YOUR ASSIGNMENT: Your output should consist of the lines from the first line of the records below through the one with "## Proceso de creación", exactly, minus the pictures.

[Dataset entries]
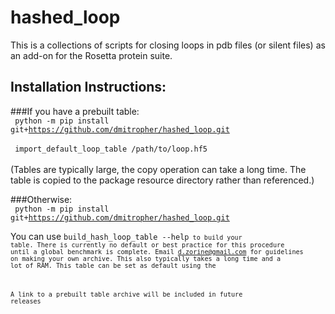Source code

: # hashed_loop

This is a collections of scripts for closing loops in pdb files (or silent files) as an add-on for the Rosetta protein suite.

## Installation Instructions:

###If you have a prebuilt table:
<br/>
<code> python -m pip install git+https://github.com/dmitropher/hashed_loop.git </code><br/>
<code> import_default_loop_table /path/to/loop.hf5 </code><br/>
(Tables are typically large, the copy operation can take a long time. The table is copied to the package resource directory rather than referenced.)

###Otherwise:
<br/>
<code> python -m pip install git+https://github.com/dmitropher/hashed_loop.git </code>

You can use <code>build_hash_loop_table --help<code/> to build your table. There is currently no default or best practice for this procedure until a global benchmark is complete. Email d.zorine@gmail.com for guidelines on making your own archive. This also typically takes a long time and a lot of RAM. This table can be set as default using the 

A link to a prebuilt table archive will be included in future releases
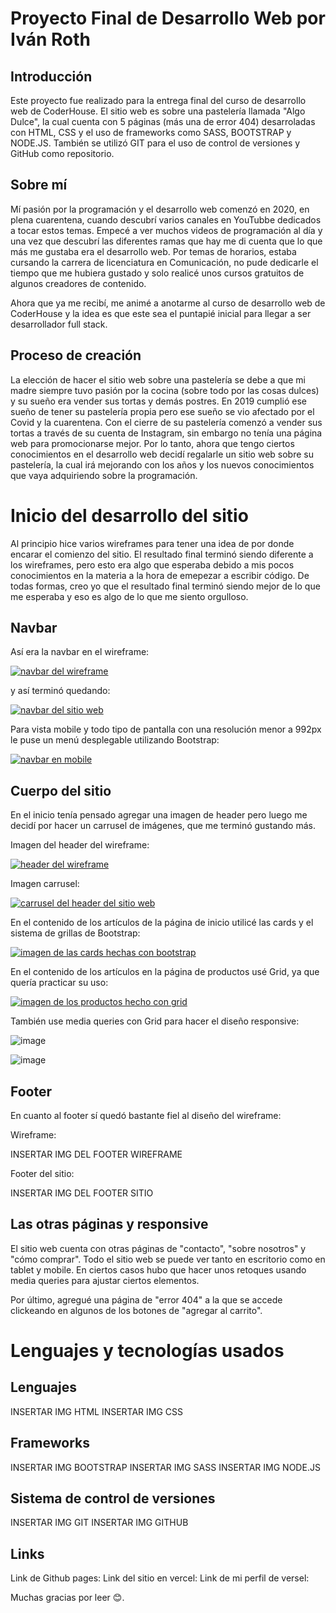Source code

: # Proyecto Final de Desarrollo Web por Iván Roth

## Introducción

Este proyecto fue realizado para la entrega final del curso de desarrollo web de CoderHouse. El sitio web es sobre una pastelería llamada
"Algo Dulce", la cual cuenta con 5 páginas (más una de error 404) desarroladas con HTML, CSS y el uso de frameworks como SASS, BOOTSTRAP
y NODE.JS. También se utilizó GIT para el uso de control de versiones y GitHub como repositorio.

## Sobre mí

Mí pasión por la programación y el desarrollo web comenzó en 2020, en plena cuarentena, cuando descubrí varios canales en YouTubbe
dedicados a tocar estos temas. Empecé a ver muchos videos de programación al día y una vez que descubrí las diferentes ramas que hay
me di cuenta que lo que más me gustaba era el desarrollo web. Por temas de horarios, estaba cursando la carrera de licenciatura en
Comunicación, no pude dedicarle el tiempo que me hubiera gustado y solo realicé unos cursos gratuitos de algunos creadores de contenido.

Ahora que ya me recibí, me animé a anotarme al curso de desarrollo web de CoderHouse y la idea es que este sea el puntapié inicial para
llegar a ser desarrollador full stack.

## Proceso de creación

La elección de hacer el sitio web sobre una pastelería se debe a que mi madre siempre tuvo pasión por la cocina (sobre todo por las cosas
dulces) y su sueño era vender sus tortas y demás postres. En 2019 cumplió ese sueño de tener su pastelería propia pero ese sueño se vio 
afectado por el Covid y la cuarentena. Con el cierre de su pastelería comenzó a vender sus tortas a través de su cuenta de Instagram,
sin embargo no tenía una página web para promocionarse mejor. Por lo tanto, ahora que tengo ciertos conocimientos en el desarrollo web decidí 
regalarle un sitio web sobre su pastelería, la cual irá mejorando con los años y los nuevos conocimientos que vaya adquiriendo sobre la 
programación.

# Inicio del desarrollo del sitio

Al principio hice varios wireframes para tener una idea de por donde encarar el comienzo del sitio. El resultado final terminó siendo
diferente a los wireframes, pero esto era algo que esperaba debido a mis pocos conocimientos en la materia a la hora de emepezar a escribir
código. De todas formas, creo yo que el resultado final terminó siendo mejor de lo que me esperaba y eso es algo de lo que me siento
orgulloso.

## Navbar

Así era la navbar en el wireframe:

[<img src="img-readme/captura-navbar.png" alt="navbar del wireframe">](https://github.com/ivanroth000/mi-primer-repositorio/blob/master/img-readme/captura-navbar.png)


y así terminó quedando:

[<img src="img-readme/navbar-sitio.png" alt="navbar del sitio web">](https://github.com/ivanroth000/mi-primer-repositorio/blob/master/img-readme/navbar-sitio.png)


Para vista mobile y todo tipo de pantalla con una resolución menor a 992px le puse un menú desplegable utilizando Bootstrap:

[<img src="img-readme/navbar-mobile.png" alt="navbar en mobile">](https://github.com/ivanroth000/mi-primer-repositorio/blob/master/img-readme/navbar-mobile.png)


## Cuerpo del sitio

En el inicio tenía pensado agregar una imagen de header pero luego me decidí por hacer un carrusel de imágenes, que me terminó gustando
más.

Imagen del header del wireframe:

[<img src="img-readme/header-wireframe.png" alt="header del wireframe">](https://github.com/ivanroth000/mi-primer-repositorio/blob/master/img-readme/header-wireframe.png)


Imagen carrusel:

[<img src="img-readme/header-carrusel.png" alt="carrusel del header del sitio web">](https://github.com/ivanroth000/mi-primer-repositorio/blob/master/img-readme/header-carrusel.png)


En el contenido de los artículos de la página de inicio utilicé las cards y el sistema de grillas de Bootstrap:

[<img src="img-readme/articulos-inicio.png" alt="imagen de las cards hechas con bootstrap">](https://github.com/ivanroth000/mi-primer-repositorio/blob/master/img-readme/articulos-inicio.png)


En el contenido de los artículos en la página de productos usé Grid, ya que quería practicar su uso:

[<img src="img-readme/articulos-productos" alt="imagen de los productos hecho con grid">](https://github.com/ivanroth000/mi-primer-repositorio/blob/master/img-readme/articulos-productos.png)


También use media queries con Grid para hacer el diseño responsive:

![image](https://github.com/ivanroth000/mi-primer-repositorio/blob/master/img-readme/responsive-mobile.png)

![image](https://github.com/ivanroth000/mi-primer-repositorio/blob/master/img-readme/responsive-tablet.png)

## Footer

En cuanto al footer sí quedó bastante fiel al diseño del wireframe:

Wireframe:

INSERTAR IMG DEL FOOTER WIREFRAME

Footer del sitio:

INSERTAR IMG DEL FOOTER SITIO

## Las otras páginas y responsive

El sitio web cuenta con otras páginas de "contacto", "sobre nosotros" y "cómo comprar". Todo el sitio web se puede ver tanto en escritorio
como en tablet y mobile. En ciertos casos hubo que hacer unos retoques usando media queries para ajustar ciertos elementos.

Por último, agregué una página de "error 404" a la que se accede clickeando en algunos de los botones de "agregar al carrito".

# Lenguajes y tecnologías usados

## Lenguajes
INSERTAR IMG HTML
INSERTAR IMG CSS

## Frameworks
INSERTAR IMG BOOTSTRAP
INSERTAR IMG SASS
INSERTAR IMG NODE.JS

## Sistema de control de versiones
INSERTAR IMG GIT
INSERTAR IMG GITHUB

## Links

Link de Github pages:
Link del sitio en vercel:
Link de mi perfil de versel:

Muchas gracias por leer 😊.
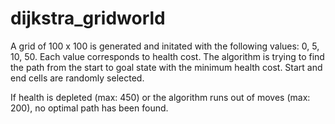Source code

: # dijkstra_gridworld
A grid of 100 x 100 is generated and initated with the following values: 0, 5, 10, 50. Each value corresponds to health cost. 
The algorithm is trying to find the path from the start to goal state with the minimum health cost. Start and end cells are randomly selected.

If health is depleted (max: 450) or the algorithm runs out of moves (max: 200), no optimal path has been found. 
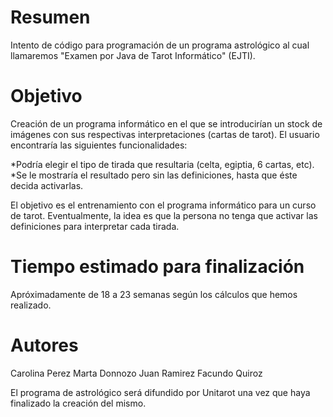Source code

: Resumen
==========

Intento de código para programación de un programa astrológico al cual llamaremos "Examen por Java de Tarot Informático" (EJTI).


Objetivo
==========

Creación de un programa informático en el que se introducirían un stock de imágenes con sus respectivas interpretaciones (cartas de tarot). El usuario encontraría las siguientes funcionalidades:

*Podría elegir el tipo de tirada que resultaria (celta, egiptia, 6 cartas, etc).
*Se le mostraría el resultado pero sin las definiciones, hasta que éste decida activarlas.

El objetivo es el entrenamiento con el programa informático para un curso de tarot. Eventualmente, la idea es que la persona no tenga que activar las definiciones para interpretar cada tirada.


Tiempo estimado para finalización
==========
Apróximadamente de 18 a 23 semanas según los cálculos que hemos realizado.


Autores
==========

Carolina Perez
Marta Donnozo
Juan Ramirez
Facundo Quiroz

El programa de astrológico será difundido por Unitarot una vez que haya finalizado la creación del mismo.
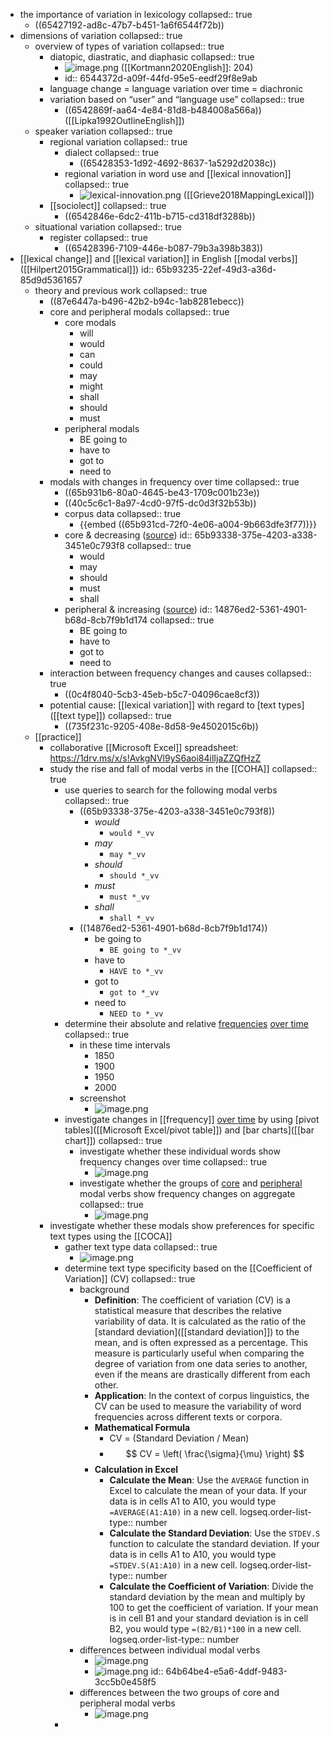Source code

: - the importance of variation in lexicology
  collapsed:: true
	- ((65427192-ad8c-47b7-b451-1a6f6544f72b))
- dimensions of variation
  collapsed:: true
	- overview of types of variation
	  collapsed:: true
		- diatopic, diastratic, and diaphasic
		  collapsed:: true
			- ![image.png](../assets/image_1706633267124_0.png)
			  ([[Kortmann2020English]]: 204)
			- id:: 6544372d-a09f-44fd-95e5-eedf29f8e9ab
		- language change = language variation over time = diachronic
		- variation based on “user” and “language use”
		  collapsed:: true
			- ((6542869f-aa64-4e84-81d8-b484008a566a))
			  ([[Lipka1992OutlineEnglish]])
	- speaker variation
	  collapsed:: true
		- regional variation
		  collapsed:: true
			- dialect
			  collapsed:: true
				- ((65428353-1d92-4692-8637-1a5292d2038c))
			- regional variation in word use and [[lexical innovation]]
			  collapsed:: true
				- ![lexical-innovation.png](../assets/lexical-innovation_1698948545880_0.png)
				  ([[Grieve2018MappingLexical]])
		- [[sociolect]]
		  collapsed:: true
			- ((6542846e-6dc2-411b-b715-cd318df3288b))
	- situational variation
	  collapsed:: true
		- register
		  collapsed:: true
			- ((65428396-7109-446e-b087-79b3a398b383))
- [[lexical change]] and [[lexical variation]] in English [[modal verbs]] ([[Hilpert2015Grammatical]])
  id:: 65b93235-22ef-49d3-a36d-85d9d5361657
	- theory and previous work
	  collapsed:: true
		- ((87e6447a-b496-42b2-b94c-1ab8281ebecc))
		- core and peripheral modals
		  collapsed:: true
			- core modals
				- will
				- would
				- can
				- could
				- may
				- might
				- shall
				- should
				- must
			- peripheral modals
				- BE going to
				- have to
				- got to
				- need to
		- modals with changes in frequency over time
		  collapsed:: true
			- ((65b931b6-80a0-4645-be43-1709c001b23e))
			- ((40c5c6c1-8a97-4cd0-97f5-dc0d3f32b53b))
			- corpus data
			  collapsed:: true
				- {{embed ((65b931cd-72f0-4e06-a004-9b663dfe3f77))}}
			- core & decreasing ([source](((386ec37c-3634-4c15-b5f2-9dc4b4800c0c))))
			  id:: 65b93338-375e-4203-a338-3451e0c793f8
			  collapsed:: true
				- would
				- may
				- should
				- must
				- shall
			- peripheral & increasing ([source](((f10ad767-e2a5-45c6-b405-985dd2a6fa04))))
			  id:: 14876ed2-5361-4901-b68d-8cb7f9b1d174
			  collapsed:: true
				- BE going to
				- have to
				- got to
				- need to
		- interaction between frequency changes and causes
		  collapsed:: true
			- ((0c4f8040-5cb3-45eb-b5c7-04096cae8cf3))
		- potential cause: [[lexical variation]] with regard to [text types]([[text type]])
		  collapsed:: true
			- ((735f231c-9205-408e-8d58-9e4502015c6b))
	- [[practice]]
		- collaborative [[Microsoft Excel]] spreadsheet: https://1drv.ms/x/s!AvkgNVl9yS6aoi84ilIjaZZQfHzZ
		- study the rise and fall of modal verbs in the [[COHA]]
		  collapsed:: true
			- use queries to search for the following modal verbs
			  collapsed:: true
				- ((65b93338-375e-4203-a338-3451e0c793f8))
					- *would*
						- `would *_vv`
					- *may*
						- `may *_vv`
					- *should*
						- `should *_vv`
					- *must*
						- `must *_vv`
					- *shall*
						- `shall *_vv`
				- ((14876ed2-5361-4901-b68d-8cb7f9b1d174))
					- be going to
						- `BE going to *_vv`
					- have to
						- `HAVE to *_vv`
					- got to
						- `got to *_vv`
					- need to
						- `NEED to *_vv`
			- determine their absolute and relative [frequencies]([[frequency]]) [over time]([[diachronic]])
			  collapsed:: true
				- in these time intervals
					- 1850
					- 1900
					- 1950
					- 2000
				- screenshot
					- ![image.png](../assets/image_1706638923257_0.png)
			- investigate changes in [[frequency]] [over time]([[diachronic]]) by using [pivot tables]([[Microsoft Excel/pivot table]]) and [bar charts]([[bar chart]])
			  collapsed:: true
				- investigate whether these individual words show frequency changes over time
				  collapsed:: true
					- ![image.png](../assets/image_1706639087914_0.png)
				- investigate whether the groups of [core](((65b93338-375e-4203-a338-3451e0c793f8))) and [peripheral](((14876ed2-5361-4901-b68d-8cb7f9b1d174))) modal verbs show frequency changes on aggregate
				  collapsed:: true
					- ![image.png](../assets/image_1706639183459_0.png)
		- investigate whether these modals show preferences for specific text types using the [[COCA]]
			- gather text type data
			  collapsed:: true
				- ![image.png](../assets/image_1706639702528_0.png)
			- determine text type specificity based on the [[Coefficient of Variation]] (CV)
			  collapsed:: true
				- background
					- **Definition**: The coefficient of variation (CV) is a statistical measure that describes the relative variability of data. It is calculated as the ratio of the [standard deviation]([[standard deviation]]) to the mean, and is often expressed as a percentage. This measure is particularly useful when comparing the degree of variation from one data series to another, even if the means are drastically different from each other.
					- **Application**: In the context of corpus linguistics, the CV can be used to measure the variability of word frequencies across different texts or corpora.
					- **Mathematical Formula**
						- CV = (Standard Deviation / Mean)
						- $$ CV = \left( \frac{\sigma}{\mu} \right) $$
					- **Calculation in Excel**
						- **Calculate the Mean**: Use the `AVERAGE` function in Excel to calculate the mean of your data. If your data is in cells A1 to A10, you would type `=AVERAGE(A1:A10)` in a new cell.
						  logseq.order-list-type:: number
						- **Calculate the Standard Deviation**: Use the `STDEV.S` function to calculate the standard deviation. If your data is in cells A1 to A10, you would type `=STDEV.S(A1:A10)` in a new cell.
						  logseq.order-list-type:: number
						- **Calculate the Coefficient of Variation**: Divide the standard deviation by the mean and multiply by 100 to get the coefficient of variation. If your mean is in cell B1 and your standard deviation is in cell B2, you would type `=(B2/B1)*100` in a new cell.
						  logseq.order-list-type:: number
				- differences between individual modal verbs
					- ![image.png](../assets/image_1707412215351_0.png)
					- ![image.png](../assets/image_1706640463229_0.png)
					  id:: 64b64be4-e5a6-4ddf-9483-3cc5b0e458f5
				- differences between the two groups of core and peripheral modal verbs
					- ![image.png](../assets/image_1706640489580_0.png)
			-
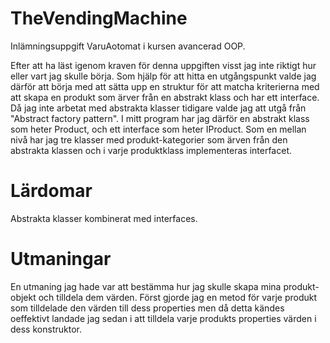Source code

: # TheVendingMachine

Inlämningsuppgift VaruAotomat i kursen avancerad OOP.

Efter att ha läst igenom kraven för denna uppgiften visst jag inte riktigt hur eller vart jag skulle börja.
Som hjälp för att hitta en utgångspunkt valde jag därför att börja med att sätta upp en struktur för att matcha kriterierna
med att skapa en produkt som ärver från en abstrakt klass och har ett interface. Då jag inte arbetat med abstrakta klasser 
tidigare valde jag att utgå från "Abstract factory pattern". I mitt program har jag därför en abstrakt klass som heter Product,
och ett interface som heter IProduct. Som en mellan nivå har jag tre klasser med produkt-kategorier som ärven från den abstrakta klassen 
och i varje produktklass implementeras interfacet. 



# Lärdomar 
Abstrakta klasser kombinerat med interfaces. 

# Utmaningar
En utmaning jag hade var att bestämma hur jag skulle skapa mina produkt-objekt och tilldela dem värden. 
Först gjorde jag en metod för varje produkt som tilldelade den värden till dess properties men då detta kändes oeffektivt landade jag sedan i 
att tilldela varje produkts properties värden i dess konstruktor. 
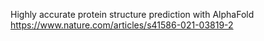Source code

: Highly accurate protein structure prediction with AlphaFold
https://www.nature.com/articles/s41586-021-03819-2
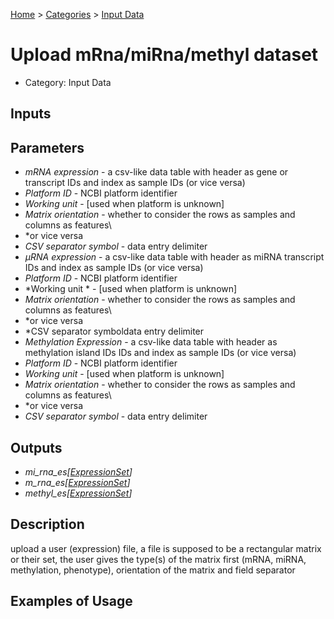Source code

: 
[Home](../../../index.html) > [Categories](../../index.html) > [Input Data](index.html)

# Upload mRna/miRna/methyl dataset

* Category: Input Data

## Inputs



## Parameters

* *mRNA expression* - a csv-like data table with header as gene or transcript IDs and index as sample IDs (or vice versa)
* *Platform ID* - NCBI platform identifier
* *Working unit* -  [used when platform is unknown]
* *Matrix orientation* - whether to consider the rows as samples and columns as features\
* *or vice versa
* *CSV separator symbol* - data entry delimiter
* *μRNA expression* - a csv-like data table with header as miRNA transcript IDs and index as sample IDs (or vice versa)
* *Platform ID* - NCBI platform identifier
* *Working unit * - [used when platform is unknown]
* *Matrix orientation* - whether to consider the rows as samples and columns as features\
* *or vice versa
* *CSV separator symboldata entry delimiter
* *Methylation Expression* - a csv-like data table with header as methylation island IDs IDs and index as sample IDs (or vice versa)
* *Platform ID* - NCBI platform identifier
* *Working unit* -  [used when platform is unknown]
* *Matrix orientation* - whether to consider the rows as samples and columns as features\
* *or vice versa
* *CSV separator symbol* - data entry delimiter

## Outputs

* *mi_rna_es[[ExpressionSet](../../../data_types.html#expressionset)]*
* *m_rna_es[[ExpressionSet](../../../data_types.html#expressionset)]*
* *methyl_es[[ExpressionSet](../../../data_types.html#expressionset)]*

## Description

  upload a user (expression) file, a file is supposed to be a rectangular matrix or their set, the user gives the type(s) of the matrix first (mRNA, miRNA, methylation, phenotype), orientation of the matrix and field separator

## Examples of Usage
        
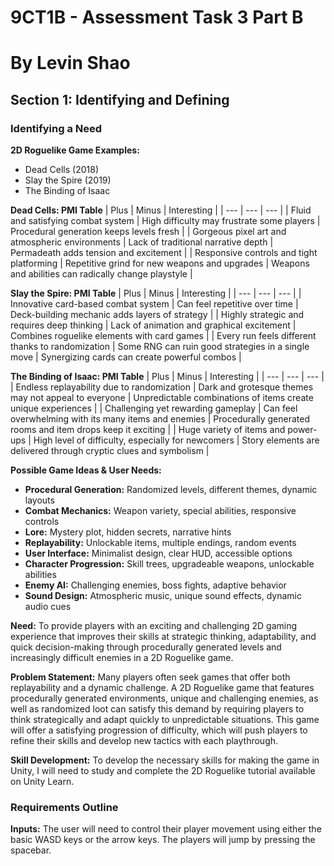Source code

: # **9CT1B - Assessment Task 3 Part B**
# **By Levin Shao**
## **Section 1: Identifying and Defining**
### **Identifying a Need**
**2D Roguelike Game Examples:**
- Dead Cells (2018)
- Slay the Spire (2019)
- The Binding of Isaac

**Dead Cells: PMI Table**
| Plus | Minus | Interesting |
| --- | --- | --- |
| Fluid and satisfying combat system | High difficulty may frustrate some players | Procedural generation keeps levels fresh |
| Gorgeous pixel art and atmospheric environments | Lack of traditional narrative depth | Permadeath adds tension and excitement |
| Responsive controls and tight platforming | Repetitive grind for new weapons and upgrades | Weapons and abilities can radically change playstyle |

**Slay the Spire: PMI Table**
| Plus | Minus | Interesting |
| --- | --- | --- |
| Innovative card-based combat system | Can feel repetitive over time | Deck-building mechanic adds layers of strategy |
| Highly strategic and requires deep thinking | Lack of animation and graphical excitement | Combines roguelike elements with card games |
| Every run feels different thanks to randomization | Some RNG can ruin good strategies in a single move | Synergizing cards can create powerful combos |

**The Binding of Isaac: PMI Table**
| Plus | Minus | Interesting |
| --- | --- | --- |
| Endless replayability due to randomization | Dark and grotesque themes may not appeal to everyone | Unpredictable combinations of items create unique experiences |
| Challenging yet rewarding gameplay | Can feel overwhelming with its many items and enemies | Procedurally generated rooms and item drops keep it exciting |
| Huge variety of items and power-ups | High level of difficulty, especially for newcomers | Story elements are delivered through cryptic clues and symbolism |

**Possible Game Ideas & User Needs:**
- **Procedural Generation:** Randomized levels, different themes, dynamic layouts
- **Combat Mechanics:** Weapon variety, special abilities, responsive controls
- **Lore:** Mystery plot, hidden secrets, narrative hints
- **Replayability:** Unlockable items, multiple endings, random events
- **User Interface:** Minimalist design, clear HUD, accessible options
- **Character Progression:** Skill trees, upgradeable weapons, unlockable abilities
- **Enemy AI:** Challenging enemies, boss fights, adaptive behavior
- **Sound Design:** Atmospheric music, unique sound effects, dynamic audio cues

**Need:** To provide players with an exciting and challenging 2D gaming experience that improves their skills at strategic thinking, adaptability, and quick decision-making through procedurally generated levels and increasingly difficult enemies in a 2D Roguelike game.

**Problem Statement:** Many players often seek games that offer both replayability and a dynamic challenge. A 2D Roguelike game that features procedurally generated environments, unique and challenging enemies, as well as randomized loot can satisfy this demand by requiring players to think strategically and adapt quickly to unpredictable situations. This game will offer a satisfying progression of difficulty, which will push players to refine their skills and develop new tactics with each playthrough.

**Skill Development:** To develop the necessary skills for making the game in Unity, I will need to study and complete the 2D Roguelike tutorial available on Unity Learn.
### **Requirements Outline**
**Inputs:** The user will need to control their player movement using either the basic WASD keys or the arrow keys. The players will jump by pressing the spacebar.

RESULT:
Source code

: # hashed_loop

This is a collections of scripts for closing loops in pdb files (or silent files) as an add-on for the Rosetta protein suite.

## Installation Instructions:

###If you have a prebuilt table:
<br/>
<code> python -m pip install git+https://github.com/dmitropher/hashed_loop.git </code><br/>
<code> import_default_loop_table /path/to/loop.hf5 </code><br/>
(Tables are typically large, the copy operation can take a long time. The table is copied to the package resource directory rather than referenced.)

###Otherwise:
<br/>
<code> python -m pip install git+https://github.com/dmitropher/hashed_loop.git </code>

You can use <code>build_hash_loop_table --help<code/> to build your table. There is currently no default or best practice for this procedure until a global benchmark is complete. Email d.zorine@gmail.com for guidelines on making your own archive. This also typically takes a long time and a lot of RAM. This table can be set as default using the 

A link to a prebuilt table archive will be included in future releases
Source code

: # Proyecto Final de Desarrollo Web por Iván Roth

## Introducción

Este proyecto fue realizado para la entrega final del curso de desarrollo web de CoderHouse. El sitio web es sobre una pastelería llamada
"Algo Dulce", la cual cuenta con 5 páginas (más una de error 404) desarroladas con HTML, CSS y el uso de frameworks como SASS, BOOTSTRAP
y NODE.JS. También se utilizó GIT para el uso de control de versiones y GitHub como repositorio.

## Sobre mí

Mí pasión por la programación y el desarrollo web comenzó en 2020, en plena cuarentena, cuando descubrí varios canales en YouTubbe
dedicados a tocar estos temas. Empecé a ver muchos videos de programación al día y una vez que descubrí las diferentes ramas que hay
me di cuenta que lo que más me gustaba era el desarrollo web. Por temas de horarios, estaba cursando la carrera de licenciatura en
Comunicación, no pude dedicarle el tiempo que me hubiera gustado y solo realicé unos cursos gratuitos de algunos creadores de contenido.

Ahora que ya me recibí, me animé a anotarme al curso de desarrollo web de CoderHouse y la idea es que este sea el puntapié inicial para
llegar a ser desarrollador full stack.

## Proceso de creación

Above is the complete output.